Someone slips Banner acid, so of course he gets scared, and we get to enjoy the Hulk staggering around trippin’ balls while MacKenzie Phillips sings her earsplitting hit song “Necktie Nightmare” in front of a gigantic pair of high-voltage electrodes shooting perfectly safe 50-foot lightning bolts across the stage, and the also-stoned fans think it’s part of the show, so MacKenzie Phillips ditches her punk bonafides to turn into Amy Grant.1
Meanwhile, we got to laughing so hard Rob fell off the couch and I almost wet myself.
After the Hulk was finished with “Necktie Nightmare,” and after more contemplation and discussion, along with more of the possibly involved alcohol, we settled upon messages to stencil on our shirts, making them T‑shirts that would have helped Bill and Ted’s music to bring harmonic balance to the universe much earlier if Bill and Ted had been wearing shirts with the most totally excellent and bodacious stencils we created:
Rob’s shirt said PRO.
My shirt said DENTAL FLOSS TYCOON.2
With our new world-changing T‑shirts finished, and after some more possibly involved alcohol, we decided we needed to get out there and let the world see them. The T‑shirts, that is.

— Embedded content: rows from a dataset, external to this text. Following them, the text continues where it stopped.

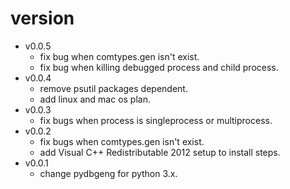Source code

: # version

* v0.0.5
  * fix bug when comtypes.gen isn't exist.
  * fix bug when killing debugged process and child process.
* v0.0.4
  * remove psutil packages dependent.
  * add linux and mac os plan.
* v0.0.3
	* fix bugs when process is singleprocess or multiprocess.
* v0.0.2
	* fix bugs when comtypes.gen isn't exist.
	* add Visual C++ Redistributable 2012 setup to install steps.
* v0.0.1
	* change pydbgeng for python 3.x.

Not the impressive pile of empty beer bottles.
So we hopped into my car, aka the legendary Charles the Deep Breather, and engaged in one of our favorite pastimes: Driving around and drinking beer while enjoying music generated by the vigorous pelvic thrusts of the renowned Pioneer SuperTuner and lustily pumped out through the inimitable Jensen 6x9 Triaxials.3
As we cruised up Topeka Boulevard, we saw that the Kansas State Fair was underway, so we parked and wandered around with a couple of warm, overpriced state fair beers rather than the nice cold beers waiting for us in Charles the Deep Breather’s back seat.
As we passed all the rigged games, a carny guy looking for someone to blow $80 to get a nasty-smelling imported teddy bear that was probably stuffed with asbestos accosted us.

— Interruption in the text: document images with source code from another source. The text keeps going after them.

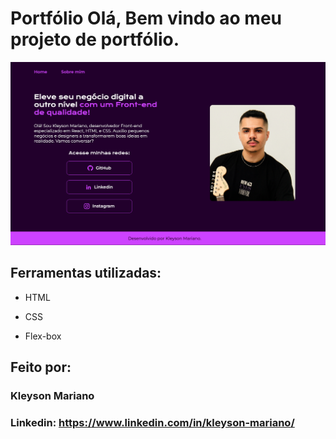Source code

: # Portfólio Olá, Bem vindo ao meu projeto de portfólio.

![image](./assets/Readme.png)

## Ferramentas utilizadas:

- HTML

- CSS

- Flex-box

## Feito por:

### Kleyson Mariano

### Linkedin: https://www.linkedin.com/in/kleyson-mariano/
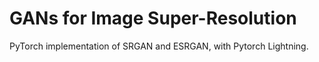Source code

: # GANs for Image Super-Resolution
PyTorch implementation of SRGAN and ESRGAN, with Pytorch Lightning.
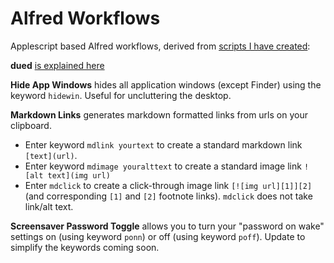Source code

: Alfred Workflows
===============

Applescript based Alfred workflows, derived from [scripts I have created](https://github.com/unforswearing/applescript):  


**dued** [is explained here](https://github.com/unforswearing/dued) 

**Hide App Windows** hides all application windows (except Finder) using the keyword `hidewin`. Useful for uncluttering the desktop. 

**Markdown Links** generates markdown formatted links from urls on your clipboard.  

- Enter keyword `mdlink yourtext` to create a standard markdown link `[text](url)`. 
- Enter keyword `mdimage youralttext` to create a standard image link  `![alt text](img url)`
- Enter `mdclick` to create a click-through image link `[![img url][1]][2]` (and corresponding `[1]` and `[2]` footnote links). `mdclick` does not take link/alt text. 

**Screensaver Password Toggle** allows you to turn your "password on wake" settings on (using keyword `ponn`) or off (using keyword `poff`). Update to simplify the keywords coming soon.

Seriously? I mean yes, this is played for laughs on a TV show where everyone was in on the joke. But while teenagers can be abysmally stupid (watch any horror movie), no one would think an unshaven middle-aged carny with B.O. that could kill Godzilla was a nice fellow teen who wanted to discuss T‑shirts. Yeesh.
“Hey there, fellas!” he said.
Rob lit a cigarette and crimped an eye at him. “Yo.”
“Those are nice T‑shirts!” the carny guy said, looking as convincing as that “Hello fellow kids!” meme with Steve Buscemi, no doubt thinking the fellow kids said, “Why, there’s that groovy cat with the skateboard (or nasty-smelling teddy bear)!” rather than “Here comes Chester the Molester again–run!”
“DENTAL FLOSS TYCOON?” he said, pointing at me. “What does that mean?”
“It means I might be moving to Montana soon,” I replied.
“Oh, cool!” he said, the way you would say “Oh, cool!” to a guy carrying a chainsaw and wearing a space helmet who told you he was the lovechild of Carl Sagan and an alien from Proxima Centauri V, hoping to distract him long enough to make a run for it. “Does th—“
“Just to raise me up a crop of dental floss,” I interrupted.
“That’s inter—“
“With a pair of heavy-duty zircon-encrusted tweezers!” I interrupted again.
He gave up and turned to Rob. Apparently he wasn’t a Frank Zappa fan.
“What does PRO mean?” he said, sounding desperate.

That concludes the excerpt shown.